Тут же с ним произошло что-то непонятное: на лице выступили
малиновые пятна, руки задрожали, Василий Иванович попятился и неожиданно
изменившимся голосом проговорил:
— Здра… здравствуйте, Екатерина Михайловна! Что с вами?
Он снова козликом подскочил к ней и наклонился, чтобы помочь
подняться, но вместо этого задел африканский щит из кожи гиппопотама. Огромный
щит с грохотом свалился на пол. Василий Иванович ещё больше покраснел. Катя тем
временем поднялась на ноги без посторонней помощи и смотрела на странного
посетителя, широко открыв глаза.
Василий Иванович снова попятился и странно замахал руками.
Все эти манипуляции показались Ирине настолько подозрительными, что она
протянула руку и попросила:
— Можно взглянуть на ваше удостоверение?
— Да-да, пожалуйста! — невнимательно ответил
следователь, не сводя глаз с Кати, и подал Ирине свою служебную книжечку.
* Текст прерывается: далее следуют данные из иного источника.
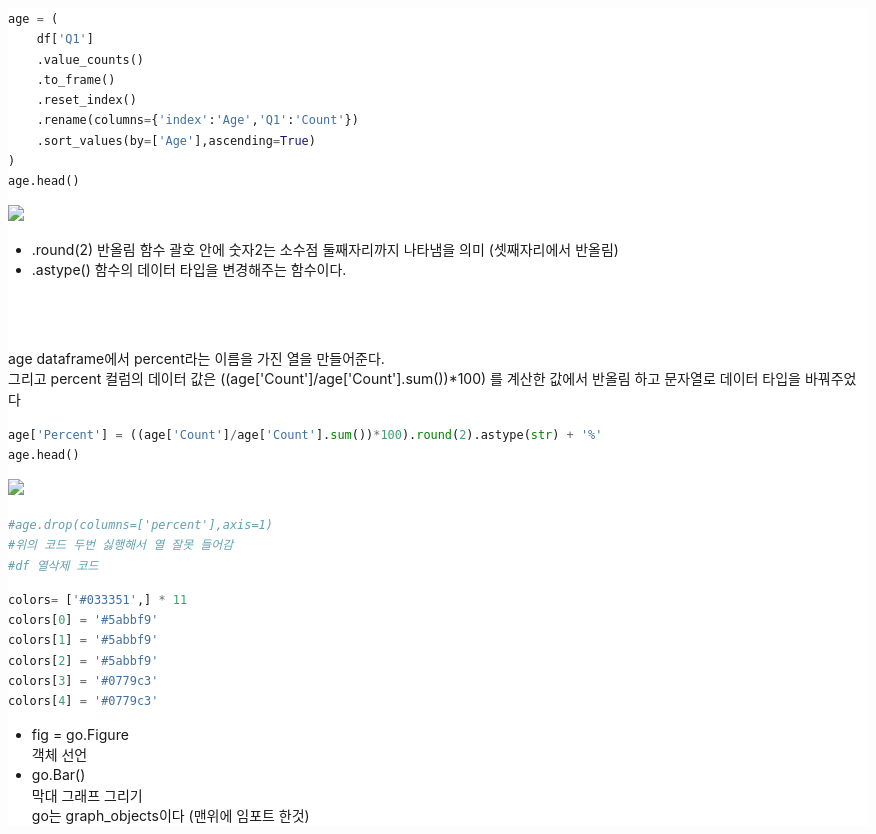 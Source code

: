 
```python
age = (
    df['Q1']
    .value_counts()
    .to_frame()
    .reset_index()
    .rename(columns={'index':'Age','Q1':'Count'})
    .sort_values(by=['Age'],ascending=True)
)
age.head()
```
![](/images/0301_1-1/3.PNG)

- .round(2)
반올림 함수
괄호 안에 숫자2는 소수점 둘째자리까지 나타냄을 의미 (셋째자리에서 반올림)
- .astype()
함수의 데이터 타입을 변경해주는 함수이다.

<br>
<br>

age dataframe에서 percent라는 이름을 가진 열을 만들어준다.<br>
그리고 percent 컬럼의 데이터 값은 ((age['Count']/age['Count'].sum())*100) 를 계산한 값에서
반올림 하고 문자열로 데이터 타입을 바꿔주었다



```python
age['Percent'] = ((age['Count']/age['Count'].sum())*100).round(2).astype(str) + '%'
age.head()
```
![](/images/0301_1-1/4.PNG)


```python
#age.drop(columns=['percent'],axis=1)
#위의 코드 두번 싫행해서 열 잘못 들어감
#df 열삭제 코드
```


```python
colors= ['#033351',] * 11
colors[0] = '#5abbf9'
colors[1] = '#5abbf9'
colors[2] = '#5abbf9'
colors[3] = '#0779c3'
colors[4] = '#0779c3'
```

- fig = go.Figure<br>
객체 선언<br>
- go.Bar()<br>
막대 그래프 그리기<br>
go는 graph_objects이다 (맨위에 임포트 한것)<br>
«Килькин Василий Иванович, — прочла Ирина, —
старший следователь…»
Она пожала плечами, несколько успокоившись.
— Костикова! — вдруг выкрикнул следователь куда-то
в сторону лестницы.
В квартиру тотчас вбежала невысокая коренастая девушка в
джинсах и кожаной куртке, с двумя крысиными хвостиками волос. Преданно глядя на
следователя, девушка спросила:
— Василий Иванович, записывать?
При этом в её руках возник маленький диктофон.
— Нет, Костикова, трубку!
Диктофон тотчас исчез, и вместо него в руках у девушки
оказался красивый замшевый кисет. Следователь перевёл дыхание, достал из кисета
тёмную короткую трубку и спросил Катю:
— Вы позволите?
— Да-да, конечно, — растерянно разрешила Катя.
«Ага, — подумала Ирина, — трубку курит! Ещё и
комиссар Мегре, все знаменитые сыщики в одном флаконе!»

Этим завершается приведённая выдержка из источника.